## Your task
Every entry below needs to be repeated exactly as written.

## Data section
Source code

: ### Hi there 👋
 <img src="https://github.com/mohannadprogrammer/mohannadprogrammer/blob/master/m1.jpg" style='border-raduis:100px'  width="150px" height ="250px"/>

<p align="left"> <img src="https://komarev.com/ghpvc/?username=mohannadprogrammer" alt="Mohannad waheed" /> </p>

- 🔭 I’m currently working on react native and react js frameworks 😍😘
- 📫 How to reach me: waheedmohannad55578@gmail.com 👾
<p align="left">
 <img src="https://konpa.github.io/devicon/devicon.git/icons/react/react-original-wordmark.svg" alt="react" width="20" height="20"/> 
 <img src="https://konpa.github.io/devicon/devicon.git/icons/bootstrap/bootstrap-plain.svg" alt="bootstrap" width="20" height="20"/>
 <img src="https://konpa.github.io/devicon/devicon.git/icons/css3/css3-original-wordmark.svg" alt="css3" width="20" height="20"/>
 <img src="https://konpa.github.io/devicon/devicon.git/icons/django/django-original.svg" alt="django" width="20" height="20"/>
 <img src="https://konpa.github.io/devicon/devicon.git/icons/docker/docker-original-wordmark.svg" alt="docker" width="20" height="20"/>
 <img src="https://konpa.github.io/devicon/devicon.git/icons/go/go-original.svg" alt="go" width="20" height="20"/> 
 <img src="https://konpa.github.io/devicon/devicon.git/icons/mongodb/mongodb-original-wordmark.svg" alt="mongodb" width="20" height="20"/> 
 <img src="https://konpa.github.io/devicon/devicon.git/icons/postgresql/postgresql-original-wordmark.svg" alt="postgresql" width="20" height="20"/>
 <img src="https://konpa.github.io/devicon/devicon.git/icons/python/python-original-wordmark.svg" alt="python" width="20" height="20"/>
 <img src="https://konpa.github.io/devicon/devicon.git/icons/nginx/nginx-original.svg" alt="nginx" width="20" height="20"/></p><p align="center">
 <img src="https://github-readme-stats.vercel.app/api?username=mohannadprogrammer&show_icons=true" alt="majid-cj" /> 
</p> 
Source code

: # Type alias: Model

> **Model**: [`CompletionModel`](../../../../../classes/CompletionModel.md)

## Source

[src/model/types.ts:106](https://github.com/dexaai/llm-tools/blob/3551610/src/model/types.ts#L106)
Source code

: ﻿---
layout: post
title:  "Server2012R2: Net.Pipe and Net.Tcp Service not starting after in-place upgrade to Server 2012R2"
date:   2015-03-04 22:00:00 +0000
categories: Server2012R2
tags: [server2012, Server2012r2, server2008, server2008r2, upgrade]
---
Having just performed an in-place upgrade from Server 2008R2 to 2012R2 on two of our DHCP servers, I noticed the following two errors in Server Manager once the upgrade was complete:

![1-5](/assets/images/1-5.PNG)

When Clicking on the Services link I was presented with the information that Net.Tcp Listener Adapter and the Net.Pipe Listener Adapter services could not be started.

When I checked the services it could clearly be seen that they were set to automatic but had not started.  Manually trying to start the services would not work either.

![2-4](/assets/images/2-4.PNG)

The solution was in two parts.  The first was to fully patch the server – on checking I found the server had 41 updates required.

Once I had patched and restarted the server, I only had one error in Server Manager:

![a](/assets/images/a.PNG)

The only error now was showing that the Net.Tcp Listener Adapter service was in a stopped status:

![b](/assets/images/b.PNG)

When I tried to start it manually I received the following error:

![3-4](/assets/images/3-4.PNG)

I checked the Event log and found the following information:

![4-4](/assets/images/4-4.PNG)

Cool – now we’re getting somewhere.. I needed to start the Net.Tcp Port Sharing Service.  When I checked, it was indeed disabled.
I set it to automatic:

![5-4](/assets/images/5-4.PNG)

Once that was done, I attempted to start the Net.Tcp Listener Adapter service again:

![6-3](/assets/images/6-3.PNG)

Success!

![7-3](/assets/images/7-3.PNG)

## Task response
Source code

: ### Hi there 👋
 <img src="https://github.com/mohannadprogrammer/mohannadprogrammer/blob/master/m1.jpg" style='border-raduis:100px'  width="150px" height ="250px"/>

<p align="left"> <img src="https://komarev.com/ghpvc/?username=mohannadprogrammer" alt="Mohannad waheed" /> </p>

- 🔭 I’m currently working on react native and react js frameworks 😍😘
- 📫 How to reach me: waheedmohannad55578@gmail.com 👾
<p align="left">
 <img src="https://konpa.github.io/devicon/devicon.git/icons/react/react-original-wordmark.svg" alt="react" width="20" height="20"/> 
 <img src="https://konpa.github.io/devicon/devicon.git/icons/bootstrap/bootstrap-plain.svg" alt="bootstrap" width="20" height="20"/>
 <img src="https://konpa.github.io/devicon/devicon.git/icons/css3/css3-original-wordmark.svg" alt="css3" width="20" height="20"/>
 <img src="https://konpa.github.io/devicon/devicon.git/icons/django/django-original.svg" alt="django" width="20" height="20"/>
 <img src="https://konpa.github.io/devicon/devicon.git/icons/docker/docker-original-wordmark.svg" alt="docker" width="20" height="20"/>
 <img src="https://konpa.github.io/devicon/devicon.git/icons/go/go-original.svg" alt="go" width="20" height="20"/> 
 <img src="https://konpa.github.io/devicon/devicon.git/icons/mongodb/mongodb-original-wordmark.svg" alt="mongodb" width="20" height="20"/> 
 <img src="https://konpa.github.io/devicon/devicon.git/icons/postgresql/postgresql-original-wordmark.svg" alt="postgresql" width="20" height="20"/>
 <img src="https://konpa.github.io/devicon/devicon.git/icons/python/python-original-wordmark.svg" alt="python" width="20" height="20"/>
 <img src="https://konpa.github.io/devicon/devicon.git/icons/nginx/nginx-original.svg" alt="nginx" width="20" height="20"/></p><p align="center">
 <img src="https://github-readme-stats.vercel.app/api?username=mohannadprogrammer&show_icons=true" alt="majid-cj" /> 
</p> 
Source code

: # Type alias: Model

> **Model**: [`CompletionModel`](../../../../../classes/CompletionModel.md)

## Source

[src/model/types.ts:106](https://github.com/dexaai/llm-tools/blob/3551610/src/model/types.ts#L106)
Source code

: ﻿---
layout: post
title:  "Server2012R2: Net.Pipe and Net.Tcp Service not starting after in-place upgrade to Server 2012R2"
date:   2015-03-04 22:00:00 +0000
categories: Server2012R2
tags: [server2012, Server2012r2, server2008, server2008r2, upgrade]
---
Having just performed an in-place upgrade from Server 2008R2 to 2012R2 on two of our DHCP servers, I noticed the following two errors in Server Manager once the upgrade was complete:

![1-5](/assets/images/1-5.PNG)

When Clicking on the Services link I was presented with the information that Net.Tcp Listener Adapter and the Net.Pipe Listener Adapter services could not be started.

When I checked the services it could clearly be seen that they were set to automatic but had not started.  Manually trying to start the services would not work either.

![2-4](/assets/images/2-4.PNG)

The solution was in two parts.  The first was to fully patch the server – on checking I found the server had 41 updates required.

Once I had patched and restarted the server, I only had one error in Server Manager:

![a](/assets/images/a.PNG)

The only error now was showing that the Net.Tcp Listener Adapter service was in a stopped status:

![b](/assets/images/b.PNG)

When I tried to start it manually I received the following error:

![3-4](/assets/images/3-4.PNG)

I checked the Event log and found the following information:

![4-4](/assets/images/4-4.PNG)

Cool – now we’re getting somewhere.. I needed to start the Net.Tcp Port Sharing Service.  When I checked, it was indeed disabled.
I set it to automatic:

![5-4](/assets/images/5-4.PNG)

Once that was done, I attempted to start the Net.Tcp Listener Adapter service again:

![6-3](/assets/images/6-3.PNG)

Success!

![7-3](/assets/images/7-3.PNG)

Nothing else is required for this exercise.